### Action item
Pull every line with "this" from the data below and copy it.

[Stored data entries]
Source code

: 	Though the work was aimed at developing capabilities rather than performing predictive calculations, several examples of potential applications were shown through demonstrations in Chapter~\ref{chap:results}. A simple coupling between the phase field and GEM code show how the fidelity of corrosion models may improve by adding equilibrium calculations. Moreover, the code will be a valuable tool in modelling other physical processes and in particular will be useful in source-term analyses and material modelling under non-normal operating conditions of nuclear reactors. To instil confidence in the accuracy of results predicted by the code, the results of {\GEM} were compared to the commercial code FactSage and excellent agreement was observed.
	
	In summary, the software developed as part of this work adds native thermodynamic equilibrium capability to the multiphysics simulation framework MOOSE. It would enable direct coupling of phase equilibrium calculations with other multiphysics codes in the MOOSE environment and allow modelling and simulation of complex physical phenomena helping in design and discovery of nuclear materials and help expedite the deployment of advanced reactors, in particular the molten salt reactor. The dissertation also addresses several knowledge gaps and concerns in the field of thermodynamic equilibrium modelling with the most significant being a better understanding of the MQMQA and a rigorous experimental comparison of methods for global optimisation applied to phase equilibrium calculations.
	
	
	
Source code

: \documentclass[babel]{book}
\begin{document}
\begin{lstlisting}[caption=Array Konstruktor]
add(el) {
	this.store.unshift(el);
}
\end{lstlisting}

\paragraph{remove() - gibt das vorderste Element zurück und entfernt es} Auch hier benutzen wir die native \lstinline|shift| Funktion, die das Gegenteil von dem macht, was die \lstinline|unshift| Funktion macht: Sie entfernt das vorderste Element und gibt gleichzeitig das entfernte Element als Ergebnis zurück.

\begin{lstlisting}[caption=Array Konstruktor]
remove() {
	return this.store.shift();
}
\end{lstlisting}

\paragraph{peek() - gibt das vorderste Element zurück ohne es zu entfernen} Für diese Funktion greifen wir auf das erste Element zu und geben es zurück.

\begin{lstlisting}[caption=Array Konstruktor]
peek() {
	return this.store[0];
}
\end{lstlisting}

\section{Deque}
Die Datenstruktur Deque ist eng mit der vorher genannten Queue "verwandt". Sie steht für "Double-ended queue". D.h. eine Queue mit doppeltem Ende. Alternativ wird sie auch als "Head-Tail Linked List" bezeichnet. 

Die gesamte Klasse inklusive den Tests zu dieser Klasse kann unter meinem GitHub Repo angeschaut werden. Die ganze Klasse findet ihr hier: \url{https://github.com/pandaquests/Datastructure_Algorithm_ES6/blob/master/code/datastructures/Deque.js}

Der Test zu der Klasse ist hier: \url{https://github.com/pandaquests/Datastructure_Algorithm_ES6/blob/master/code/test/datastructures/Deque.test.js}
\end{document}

### Written response
	In summary, the software developed as part of this work adds native thermodynamic equilibrium capability to the multiphysics simulation framework MOOSE. It would enable direct coupling of phase equilibrium calculations with other multiphysics codes in the MOOSE environment and allow modelling and simulation of complex physical phenomena helping in design and discovery of nuclear materials and help expedite the deployment of advanced reactors, in particular the molten salt reactor. The dissertation also addresses several knowledge gaps and concerns in the field of thermodynamic equilibrium modelling with the most significant being a better understanding of the MQMQA and a rigorous experimental comparison of methods for global optimisation applied to phase equilibrium calculations.
	this.store.unshift(el);
	return this.store.shift();
	return this.store[0];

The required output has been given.